And while kindness is a worthy starting point, so is realism or pragmatism. Mutual respect cannot be reduced to demands. It needs to be offered, nurtured and grown. A teacher who grew up hearing “bakla” and “tomboy” as a punchline in TV sitcoms will not wake up fluent in gender-inclusive language. But if that teacher listens, asks questions, and starts trying, should we not respond with patience instead of ridicule? Respect is not automatic. It grows in the space where humility meets consistency.
The peril, maybe, is in minimizing a profoundly individual journey to a laundry list of proper grammar. The Filipino LGBTQIA+ movement for some time now has advocated for something bigger than pronoun awareness: the right to love, to live in safety, to be safe in school and in the workplace, to not be harmed for the mere fact of being. If the allies are disenchanted because the emphasis is too great on what to say rather than how to care, then the movement, some call it the SOGIE advocacy, will sputter. Pronouns are important, yes.

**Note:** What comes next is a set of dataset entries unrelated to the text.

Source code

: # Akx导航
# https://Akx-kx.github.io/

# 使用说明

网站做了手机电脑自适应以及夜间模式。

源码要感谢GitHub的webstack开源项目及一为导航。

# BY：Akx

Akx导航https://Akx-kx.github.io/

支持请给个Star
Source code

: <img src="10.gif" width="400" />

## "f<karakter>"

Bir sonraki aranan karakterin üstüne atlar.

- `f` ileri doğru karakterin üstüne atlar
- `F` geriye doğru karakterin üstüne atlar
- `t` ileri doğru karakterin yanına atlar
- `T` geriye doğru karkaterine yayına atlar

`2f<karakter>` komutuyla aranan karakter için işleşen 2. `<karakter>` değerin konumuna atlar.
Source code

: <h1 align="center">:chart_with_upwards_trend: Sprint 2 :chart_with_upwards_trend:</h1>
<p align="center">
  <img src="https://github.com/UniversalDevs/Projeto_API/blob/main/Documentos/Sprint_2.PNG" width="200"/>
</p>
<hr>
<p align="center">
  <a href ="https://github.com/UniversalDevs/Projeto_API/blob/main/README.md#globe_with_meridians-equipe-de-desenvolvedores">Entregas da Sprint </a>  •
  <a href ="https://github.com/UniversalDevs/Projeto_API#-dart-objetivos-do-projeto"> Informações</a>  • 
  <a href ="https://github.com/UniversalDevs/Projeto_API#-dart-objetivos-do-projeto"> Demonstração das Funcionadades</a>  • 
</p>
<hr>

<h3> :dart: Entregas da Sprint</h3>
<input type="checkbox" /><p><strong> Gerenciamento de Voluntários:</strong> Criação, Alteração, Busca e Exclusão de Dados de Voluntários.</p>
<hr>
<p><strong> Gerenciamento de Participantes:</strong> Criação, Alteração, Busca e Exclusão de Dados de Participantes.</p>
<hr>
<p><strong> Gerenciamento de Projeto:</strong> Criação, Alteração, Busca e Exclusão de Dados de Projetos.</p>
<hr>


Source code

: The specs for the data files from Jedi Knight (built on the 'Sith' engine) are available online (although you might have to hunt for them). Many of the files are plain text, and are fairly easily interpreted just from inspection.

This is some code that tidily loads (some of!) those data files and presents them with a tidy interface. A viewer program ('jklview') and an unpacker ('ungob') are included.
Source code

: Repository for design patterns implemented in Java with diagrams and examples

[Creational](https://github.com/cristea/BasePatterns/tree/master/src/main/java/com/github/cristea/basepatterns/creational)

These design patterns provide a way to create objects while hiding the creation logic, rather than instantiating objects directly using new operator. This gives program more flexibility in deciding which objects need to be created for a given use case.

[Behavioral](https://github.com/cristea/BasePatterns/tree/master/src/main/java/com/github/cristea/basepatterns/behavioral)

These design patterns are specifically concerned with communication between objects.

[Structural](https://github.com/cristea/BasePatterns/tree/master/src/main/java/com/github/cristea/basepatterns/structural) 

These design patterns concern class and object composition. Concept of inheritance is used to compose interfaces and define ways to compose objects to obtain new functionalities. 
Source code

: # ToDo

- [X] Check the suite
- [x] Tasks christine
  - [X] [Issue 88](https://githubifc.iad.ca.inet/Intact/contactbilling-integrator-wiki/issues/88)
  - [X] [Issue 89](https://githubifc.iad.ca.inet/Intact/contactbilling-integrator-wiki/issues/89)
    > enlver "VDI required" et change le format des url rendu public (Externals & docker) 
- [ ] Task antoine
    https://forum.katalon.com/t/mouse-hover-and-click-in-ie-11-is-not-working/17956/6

But more meaningful still is how we make people feel — safe, supported, respected.
Some comments will cross the line — not always out of malice, but often out of discomfort or not knowing better. It is easy to shut down or snap back, but sometimes the better choice is to stay in the conversation. Not to win, but to understand. Because respect is not perfection. It is sometimes keeping judgment to yourself, giving room for error and never forgetting that being human means being imperfect — even when it is not easy.